The live steam track set up at ECLSTS, Cabin Fever, Scranton, Tuckahoe Steam & Gas Assn [Easton MD], and other venues in NOT affiliated with the PLS. It belongs personally to Mike Moore. The PLS insisted Mike Moore and Harry Quirk remove any reference to the club several years ago because of the INFERRED liability. 

The sign at the track says Aikenback Live Steamers, but that is just a name Mike uses for an email distribution list to notify regular runners of upcoming event. There is NO club, no organization, no officers, no dues. It derives from Harry Quirk's original home railroad, in honor of his having started the ball rolling more than 30 years ago. 

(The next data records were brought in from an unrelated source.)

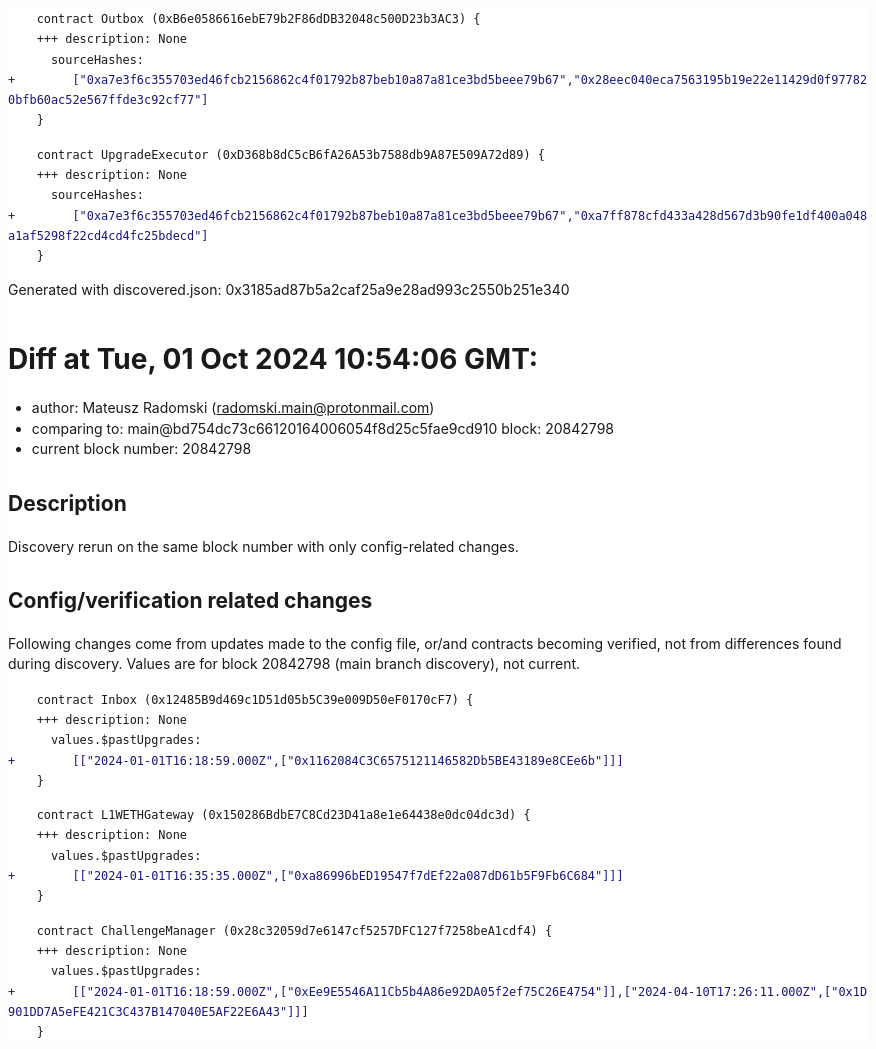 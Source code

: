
```diff
    contract Outbox (0xB6e0586616ebE79b2F86dDB32048c500D23b3AC3) {
    +++ description: None
      sourceHashes:
+        ["0xa7e3f6c355703ed46fcb2156862c4f01792b87beb10a87a81ce3bd5beee79b67","0x28eec040eca7563195b19e22e11429d0f977820bfb60ac52e567ffde3c92cf77"]
    }
```

```diff
    contract UpgradeExecutor (0xD368b8dC5cB6fA26A53b7588db9A87E509A72d89) {
    +++ description: None
      sourceHashes:
+        ["0xa7e3f6c355703ed46fcb2156862c4f01792b87beb10a87a81ce3bd5beee79b67","0xa7ff878cfd433a428d567d3b90fe1df400a048a1af5298f22cd4cd4fc25bdecd"]
    }
```

Generated with discovered.json: 0x3185ad87b5a2caf25a9e28ad993c2550b251e340

# Diff at Tue, 01 Oct 2024 10:54:06 GMT:

- author: Mateusz Radomski (<radomski.main@protonmail.com>)
- comparing to: main@bd754dc73c66120164006054f8d25c5fae9cd910 block: 20842798
- current block number: 20842798

## Description

Discovery rerun on the same block number with only config-related changes.

## Config/verification related changes

Following changes come from updates made to the config file,
or/and contracts becoming verified, not from differences found during
discovery. Values are for block 20842798 (main branch discovery), not current.

```diff
    contract Inbox (0x12485B9d469c1D51d05b5C39e009D50eF0170cF7) {
    +++ description: None
      values.$pastUpgrades:
+        [["2024-01-01T16:18:59.000Z",["0x1162084C3C6575121146582Db5BE43189e8CEe6b"]]]
    }
```

```diff
    contract L1WETHGateway (0x150286BdbE7C8Cd23D41a8e1e64438e0dc04dc3d) {
    +++ description: None
      values.$pastUpgrades:
+        [["2024-01-01T16:35:35.000Z",["0xa86996bED19547f7dEf22a087dD61b5F9Fb6C684"]]]
    }
```

```diff
    contract ChallengeManager (0x28c32059d7e6147cf5257DFC127f7258beA1cdf4) {
    +++ description: None
      values.$pastUpgrades:
+        [["2024-01-01T16:18:59.000Z",["0xEe9E5546A11Cb5b4A86e92DA05f2ef75C26E4754"]],["2024-04-10T17:26:11.000Z",["0x1D901DD7A5eFE421C3C437B147040E5AF22E6A43"]]]
    }
```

I agree that often if live steam is operated as part of a display, but it is not emphasized, and the operators are low key... no one will pay any attention. 

The fact that you ran live steam was really incidental to the overall group presentation. GOOD WORK. 

I thought it was really cool that they had the restored Turner Dairy car there along with Jack DiSarro's [IIRC] 7/8n2 model.


----------



## mocrownsteam (Jan 7, 2008)

Jim, 

Actually the Turner Centre Dairy car is a reconstruction of the prototype car which was burned for the scrap metal in the 30's/40's time frame. By the way the rails it was sitting on are actual Kennebec Central Railway iron now well over 100 years old. 

Mike and Barb have all our thanks for the tremendous effort they expend to get the track to the many steam events and they have the best organization of all, no dues, no bylaws, just fun. 

Mike McCormack 
mocrownsteam 
Hudson, Massachusetts


----------